Word for word, restate the lines from the start of the data below through the line containing "動的障害物の回避: 駐車中に移動する他の車両や歩行者を考慮する必要がある".

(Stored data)
"""

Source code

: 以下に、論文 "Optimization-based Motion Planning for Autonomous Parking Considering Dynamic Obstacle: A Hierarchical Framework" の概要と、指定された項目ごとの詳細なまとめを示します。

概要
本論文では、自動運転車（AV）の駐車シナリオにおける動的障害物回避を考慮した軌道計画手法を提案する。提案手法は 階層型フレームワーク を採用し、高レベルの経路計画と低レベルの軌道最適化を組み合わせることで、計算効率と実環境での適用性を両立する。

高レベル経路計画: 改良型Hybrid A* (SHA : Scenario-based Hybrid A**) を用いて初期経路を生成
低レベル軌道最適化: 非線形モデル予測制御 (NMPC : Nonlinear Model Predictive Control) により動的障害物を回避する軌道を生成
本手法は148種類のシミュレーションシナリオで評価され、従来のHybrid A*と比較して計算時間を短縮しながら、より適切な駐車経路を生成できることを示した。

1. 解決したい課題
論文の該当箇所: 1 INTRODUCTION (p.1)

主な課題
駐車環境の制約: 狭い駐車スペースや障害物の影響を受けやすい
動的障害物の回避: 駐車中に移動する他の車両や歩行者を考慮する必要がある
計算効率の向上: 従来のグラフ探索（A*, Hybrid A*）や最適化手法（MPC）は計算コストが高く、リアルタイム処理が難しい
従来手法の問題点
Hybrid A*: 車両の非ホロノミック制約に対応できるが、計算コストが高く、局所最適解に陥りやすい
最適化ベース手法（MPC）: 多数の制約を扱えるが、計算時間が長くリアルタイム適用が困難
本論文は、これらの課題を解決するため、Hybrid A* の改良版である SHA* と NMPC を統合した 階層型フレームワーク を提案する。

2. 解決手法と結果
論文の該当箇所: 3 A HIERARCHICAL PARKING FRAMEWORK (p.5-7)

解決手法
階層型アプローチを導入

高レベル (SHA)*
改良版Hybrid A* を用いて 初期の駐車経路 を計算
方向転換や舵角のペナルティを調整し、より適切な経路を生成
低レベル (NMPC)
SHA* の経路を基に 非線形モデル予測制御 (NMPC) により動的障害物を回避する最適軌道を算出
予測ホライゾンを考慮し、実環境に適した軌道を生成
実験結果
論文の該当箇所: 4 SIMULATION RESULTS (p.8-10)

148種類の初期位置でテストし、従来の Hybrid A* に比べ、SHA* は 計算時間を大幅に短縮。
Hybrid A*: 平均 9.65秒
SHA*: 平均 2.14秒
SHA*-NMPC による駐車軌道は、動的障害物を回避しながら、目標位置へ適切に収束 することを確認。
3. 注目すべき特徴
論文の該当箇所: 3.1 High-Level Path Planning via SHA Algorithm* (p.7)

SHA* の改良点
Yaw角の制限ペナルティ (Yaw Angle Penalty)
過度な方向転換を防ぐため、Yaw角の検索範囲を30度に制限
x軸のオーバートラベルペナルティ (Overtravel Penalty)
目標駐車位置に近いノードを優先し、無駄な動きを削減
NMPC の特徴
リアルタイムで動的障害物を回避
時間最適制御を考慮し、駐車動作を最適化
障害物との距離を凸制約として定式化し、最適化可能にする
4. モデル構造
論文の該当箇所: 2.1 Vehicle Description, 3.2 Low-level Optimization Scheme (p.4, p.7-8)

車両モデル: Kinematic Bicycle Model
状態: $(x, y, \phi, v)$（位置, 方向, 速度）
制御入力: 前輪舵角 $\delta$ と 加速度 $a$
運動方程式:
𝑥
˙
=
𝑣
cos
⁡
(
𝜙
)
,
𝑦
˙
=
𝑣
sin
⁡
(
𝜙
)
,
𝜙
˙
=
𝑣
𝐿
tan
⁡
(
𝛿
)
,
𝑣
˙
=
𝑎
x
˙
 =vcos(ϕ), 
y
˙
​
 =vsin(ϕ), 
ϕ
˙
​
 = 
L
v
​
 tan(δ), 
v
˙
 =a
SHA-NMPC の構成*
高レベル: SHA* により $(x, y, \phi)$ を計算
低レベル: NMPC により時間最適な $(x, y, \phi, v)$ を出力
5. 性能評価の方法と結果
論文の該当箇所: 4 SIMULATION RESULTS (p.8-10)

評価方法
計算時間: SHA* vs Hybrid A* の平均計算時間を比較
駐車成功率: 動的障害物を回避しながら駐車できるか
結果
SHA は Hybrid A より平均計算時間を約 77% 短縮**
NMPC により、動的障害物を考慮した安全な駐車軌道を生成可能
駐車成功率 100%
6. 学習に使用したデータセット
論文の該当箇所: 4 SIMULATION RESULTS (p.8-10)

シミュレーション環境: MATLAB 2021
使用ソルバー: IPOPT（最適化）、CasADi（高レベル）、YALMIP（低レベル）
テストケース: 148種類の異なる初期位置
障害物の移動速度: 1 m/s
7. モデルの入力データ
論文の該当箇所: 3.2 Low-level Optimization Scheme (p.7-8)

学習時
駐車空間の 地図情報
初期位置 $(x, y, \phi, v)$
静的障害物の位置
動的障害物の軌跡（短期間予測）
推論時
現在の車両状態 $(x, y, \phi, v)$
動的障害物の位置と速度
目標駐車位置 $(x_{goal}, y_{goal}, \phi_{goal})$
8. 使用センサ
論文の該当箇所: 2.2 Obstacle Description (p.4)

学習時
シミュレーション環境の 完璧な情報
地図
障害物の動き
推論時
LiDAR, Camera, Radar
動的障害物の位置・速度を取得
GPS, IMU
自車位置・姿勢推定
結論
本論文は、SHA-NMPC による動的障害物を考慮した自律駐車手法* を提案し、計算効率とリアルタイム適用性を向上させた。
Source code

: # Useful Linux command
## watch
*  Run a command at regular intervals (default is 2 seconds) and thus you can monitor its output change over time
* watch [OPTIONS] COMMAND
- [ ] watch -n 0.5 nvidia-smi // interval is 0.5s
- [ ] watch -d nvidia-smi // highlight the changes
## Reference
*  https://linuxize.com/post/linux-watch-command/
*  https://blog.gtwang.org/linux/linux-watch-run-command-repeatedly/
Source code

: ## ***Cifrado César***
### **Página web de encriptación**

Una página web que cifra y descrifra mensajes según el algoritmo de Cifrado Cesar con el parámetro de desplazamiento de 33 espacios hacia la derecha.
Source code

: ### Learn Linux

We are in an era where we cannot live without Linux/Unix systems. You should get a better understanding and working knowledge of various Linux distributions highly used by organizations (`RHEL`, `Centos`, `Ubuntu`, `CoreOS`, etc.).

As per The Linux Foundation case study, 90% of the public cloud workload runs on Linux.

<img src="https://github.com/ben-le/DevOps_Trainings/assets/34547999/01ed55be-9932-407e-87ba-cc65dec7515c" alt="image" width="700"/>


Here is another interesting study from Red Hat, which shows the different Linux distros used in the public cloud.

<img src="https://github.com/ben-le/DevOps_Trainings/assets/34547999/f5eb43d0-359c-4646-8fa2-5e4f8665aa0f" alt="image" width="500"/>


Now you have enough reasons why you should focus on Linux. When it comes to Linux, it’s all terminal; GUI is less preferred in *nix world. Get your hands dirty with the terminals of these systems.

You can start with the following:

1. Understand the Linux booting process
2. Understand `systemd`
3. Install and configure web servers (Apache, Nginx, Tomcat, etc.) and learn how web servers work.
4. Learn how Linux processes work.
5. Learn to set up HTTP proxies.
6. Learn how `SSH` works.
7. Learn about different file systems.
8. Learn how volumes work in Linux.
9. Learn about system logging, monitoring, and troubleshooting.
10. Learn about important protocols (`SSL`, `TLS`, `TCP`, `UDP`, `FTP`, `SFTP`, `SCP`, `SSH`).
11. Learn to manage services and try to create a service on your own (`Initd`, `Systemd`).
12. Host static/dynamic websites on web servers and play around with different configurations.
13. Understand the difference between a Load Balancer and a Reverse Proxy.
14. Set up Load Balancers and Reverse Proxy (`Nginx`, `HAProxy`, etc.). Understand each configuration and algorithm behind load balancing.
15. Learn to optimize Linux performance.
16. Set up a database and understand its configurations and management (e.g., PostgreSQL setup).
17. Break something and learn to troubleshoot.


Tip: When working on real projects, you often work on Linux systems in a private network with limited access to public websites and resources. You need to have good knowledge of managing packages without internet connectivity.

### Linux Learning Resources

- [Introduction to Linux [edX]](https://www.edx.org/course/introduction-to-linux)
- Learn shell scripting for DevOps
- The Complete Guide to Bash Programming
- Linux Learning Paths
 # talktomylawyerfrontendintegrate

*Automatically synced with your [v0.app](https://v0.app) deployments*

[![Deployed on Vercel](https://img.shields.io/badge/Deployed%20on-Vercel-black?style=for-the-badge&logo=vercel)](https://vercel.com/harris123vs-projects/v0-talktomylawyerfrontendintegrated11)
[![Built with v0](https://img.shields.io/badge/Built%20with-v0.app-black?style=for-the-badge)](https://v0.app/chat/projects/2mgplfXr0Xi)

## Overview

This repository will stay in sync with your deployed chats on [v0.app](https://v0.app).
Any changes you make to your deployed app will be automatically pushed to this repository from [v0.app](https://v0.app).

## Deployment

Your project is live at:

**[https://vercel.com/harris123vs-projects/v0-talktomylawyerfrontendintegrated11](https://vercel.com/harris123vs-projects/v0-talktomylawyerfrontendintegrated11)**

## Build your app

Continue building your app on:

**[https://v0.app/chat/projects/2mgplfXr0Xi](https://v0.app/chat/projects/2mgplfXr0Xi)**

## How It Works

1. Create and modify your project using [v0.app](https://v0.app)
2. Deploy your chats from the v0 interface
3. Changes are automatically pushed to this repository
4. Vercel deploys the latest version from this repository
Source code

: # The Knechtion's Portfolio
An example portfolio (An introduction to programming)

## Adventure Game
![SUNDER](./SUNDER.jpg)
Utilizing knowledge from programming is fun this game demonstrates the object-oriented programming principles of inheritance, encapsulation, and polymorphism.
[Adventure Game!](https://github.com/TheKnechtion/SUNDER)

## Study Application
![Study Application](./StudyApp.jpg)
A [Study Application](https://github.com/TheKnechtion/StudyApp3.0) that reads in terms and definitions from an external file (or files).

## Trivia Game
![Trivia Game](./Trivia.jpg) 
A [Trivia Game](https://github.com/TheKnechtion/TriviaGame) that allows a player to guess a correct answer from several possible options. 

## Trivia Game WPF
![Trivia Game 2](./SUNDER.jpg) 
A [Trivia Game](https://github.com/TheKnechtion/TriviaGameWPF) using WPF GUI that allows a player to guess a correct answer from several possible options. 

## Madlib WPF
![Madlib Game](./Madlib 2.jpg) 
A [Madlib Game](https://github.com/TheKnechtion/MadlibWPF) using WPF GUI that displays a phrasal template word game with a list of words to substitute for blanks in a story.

"""

Response
Source code

: 以下に、論文 "Optimization-based Motion Planning for Autonomous Parking Considering Dynamic Obstacle: A Hierarchical Framework" の概要と、指定された項目ごとの詳細なまとめを示します。

概要
本論文では、自動運転車（AV）の駐車シナリオにおける動的障害物回避を考慮した軌道計画手法を提案する。提案手法は 階層型フレームワーク を採用し、高レベルの経路計画と低レベルの軌道最適化を組み合わせることで、計算効率と実環境での適用性を両立する。

高レベル経路計画: 改良型Hybrid A* (SHA : Scenario-based Hybrid A**) を用いて初期経路を生成
低レベル軌道最適化: 非線形モデル予測制御 (NMPC : Nonlinear Model Predictive Control) により動的障害物を回避する軌道を生成
本手法は148種類のシミュレーションシナリオで評価され、従来のHybrid A*と比較して計算時間を短縮しながら、より適切な駐車経路を生成できることを示した。

1. 解決したい課題
論文の該当箇所: 1 INTRODUCTION (p.1)

主な課題
駐車環境の制約: 狭い駐車スペースや障害物の影響を受けやすい
動的障害物の回避: 駐車中に移動する他の車両や歩行者を考慮する必要がある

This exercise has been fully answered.